Sirius stood up and pulled his trousers and pants down, revealing his left arse cheek was swollen and red.

“Merlin’s arse!” James called out.

“Yeah,” Sirius grumbled pulling his trousers back up.

“Padfoot… will you join me in the bedroom? There’s one more mystery I need solving,” Remus asked, beckoning his boyfriend with a finger.

“Let’s go, James. Give the lads some space, shall we?” Lily said, taking James, who was still soaked from Remus’s spell, by the hand.

“Cheers, Lils,” Remus said as the two of them left the flat and Sirius followed him into the bedroom.

“So what’s the deal with the banana?” Remus asked, pointing over at the fruit a thumb.

“How should I know?” Sirius asked earnestly.

Remus stared up into his grey eyes, finding not a hint of mischief, disappointing him.

“Really?” Remus asked.

“It was there when I woke up. I assumed you put it there.”

“Padfoot… I don’t have any bananas. Where did we even get a banana?”

Sirius shrugged.

“It was a long night. Who knows what we got up to? Maybe you just wanted a banana. Personally, there’s something else I’d rather stick in my mouth,” Sirius smoothly chuckled, leaning down into a deep snog.

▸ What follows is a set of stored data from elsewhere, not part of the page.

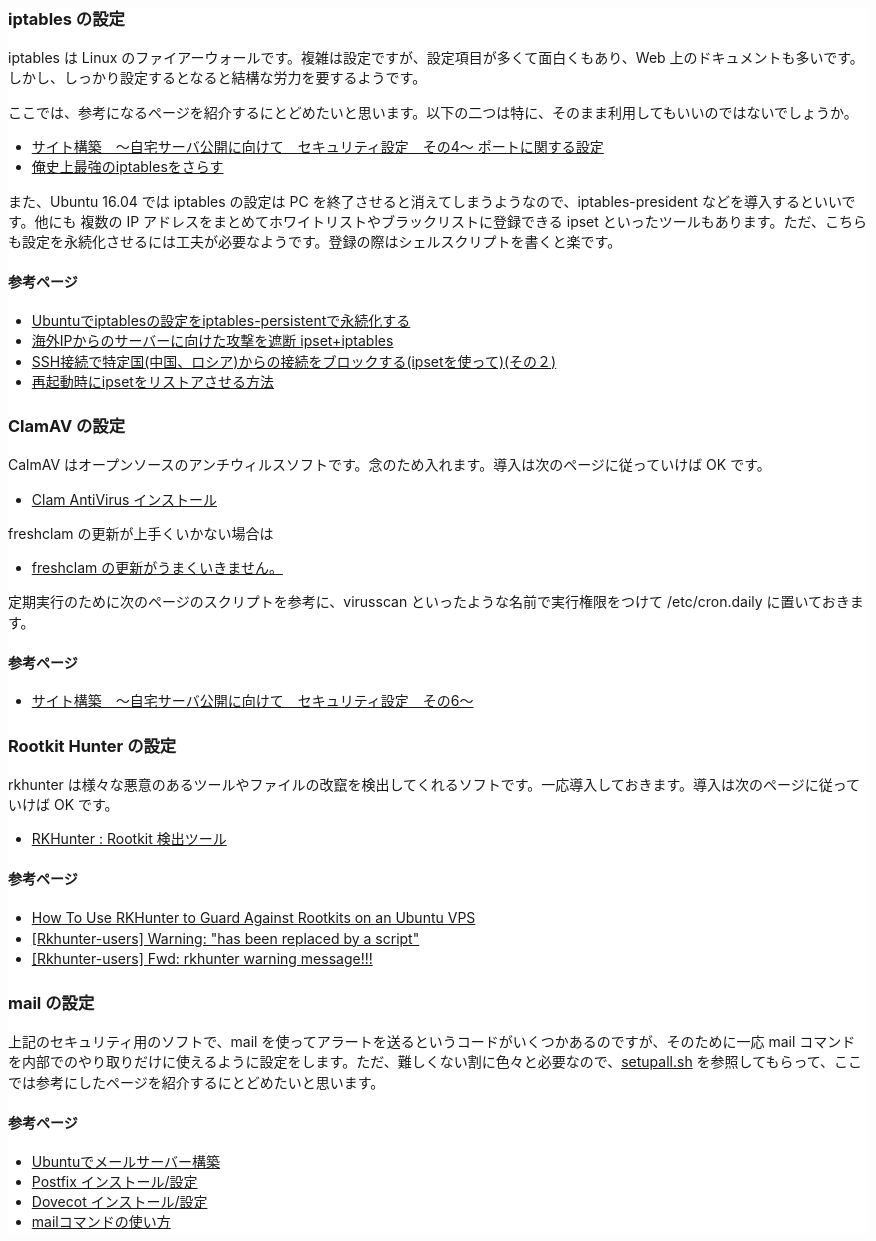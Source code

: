 ### iptables の設定
iptables は Linux のファイアーウォールです。複雑は設定ですが、設定項目が多くて面白くもあり、Web 上のドキュメントも多いです。しかし、しっかり設定するとなると結構な労力を要するようです。

ここでは、参考になるページを紹介するにとどめたいと思います。以下の二つは特に、そのまま利用してもいいのではないでしょうか。

- [サイト構築　〜自宅サーバ公開に向けて　セキュリティ設定　その4〜 ポートに関する設定](http://matakite.wpblog.jp/site-construction/home-server-security-set-up-no4/)
- [俺史上最強のiptablesをさらす](http://qiita.com/suin/items/5c4e21fa284497782f71)

また、Ubuntu 16.04 では iptables の設定は PC を終了させると消えてしまうようなので、iptables-president などを導入するといいです。他にも 複数の IP アドレスをまとめてホワイトリストやブラックリストに登録できる ipset といったツールもあります。ただ、こちらも設定を永続化させるには工夫が必要なようです。登録の際はシェルスクリプトを書くと楽です。

#### 参考ページ
- [Ubuntuでiptablesの設定をiptables-persistentで永続化する](http://iwashi.co/2015/01/16/ubuntu-iptables-persistent)
- [海外IPからのサーバーに向けた攻撃を遮断 ipset+iptables](https://sys-guard.com/post-5275/)
- [SSH接続で特定国(中国、ロシア)からの接続をブロックする(ipsetを使って)(その２)](http://grace.hateblo.jp/entry/2016/01/02/102739)
- [再起動時にipsetをリストアさせる方法](http://marm.cocolog-nifty.com/jokanaan/2016/12/ipset-12fc.html)

### ClamAV の設定
CalmAV はオープンソースのアンチウィルスソフトです。念のため入れます。導入は次のページに従っていけば OK です。

- [Clam AntiVirus インストール](https://www.server-world.info/query?os=Ubuntu_16.04&p=clamav)

freshclam の更新が上手くいかない場合は

- [freshclam の更新がうまくいきません。](https://forums.ubuntulinux.jp/viewtopic.php?pid=112770)

定期実行のために次のページのスクリプトを参考に、virusscan といったような名前で実行権限をつけて /etc/cron.daily に置いておきます。

#### 参考ページ
- [サイト構築　〜自宅サーバ公開に向けて　セキュリティ設定　その6〜](http://matakite.wpblog.jp/site-construction/home-server-security-set-up-no6/)

### Rootkit Hunter の設定
rkhunter は様々な悪意のあるツールやファイルの改竄を検出してくれるソフトです。一応導入しておきます。導入は次のページに従っていけば OK です。

- [RKHunter : Rootkit 検出ツール](https://www.server-world.info/query?os=Ubuntu_16.04&p=rkhunter)

#### 参考ページ
- [How To Use RKHunter to Guard Against Rootkits on an Ubuntu VPS](https://www.digitalocean.com/community/tutorials/how-to-use-rkhunter-to-guard-against-rootkits-on-an-ubuntu-vps)
- [[Rkhunter-users] Warning: "has been replaced by a script"](https://sourceforge.net/p/rkhunter/mailman/message/31460254/)
- [[Rkhunter-users] Fwd: rkhunter warning message!!!](https://sourceforge.net/p/rkhunter/mailman/message/27295287/)

### mail の設定
上記のセキュリティ用のソフトで、mail を使ってアラートを送るというコードがいくつかあるのですが、そのために一応 mail コマンドを内部でのやり取りだけに使えるように設定をします。ただ、難しくない割に色々と必要なので、[setupall.sh](https://github.com/walkingmask/HomeMackerel/blob/master/settings/setupall.sh) を参照してもらって、ここでは参考にしたページを紹介するにとどめたいと思います。

#### 参考ページ
- [Ubuntuでメールサーバー構築](http://qiita.com/mizuki_takahashi/items/1b33e1f679359827c17d)
- [Postfix インストール/設定](https://www.server-world.info/query?os=Ubuntu_16.04&p=mail)
- [Dovecot インストール/設定](https://www.server-world.info/query?os=Ubuntu_16.04&p=mail&f=2)
- [mailコマンドの使い方](http://www.uetyi.com/server-const/command/entry-166.html)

“You crafty bastard,” Remus moaned, feeling his greatly scrutinised cock stiffening between them.

“Sorry, I keep glancing at that ring around your cock and I’m jealous of the bastard who got to put it there,” Sirius said.

“Well, let me go clean up then you can see about making him jealous right back,” Remus winked, heading off to the shower.


End file.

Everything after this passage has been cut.